**ACTIVITY**: Every line of the data below is to be given again as it appears, with the images removed.
***
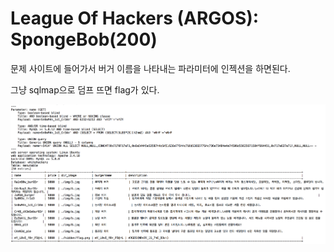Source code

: # League Of Hackers (ARGOS): SpongeBob(200)

문제 사이트에 들어가서 버거 이름을 나타내는 파라미터에 인젝션을 하면된다.

그냥 sqlmap으로 덤프 뜨면 flag가 있다.

![](./img/cap1.png)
***
**TASK RESULT**:
Source code

: # League Of Hackers (ARGOS): SpongeBob(200)

문제 사이트에 들어가서 버거 이름을 나타내는 파라미터에 인젝션을 하면된다.

그냥 sqlmap으로 덤프 뜨면 flag가 있다.

![](./img/cap1.png)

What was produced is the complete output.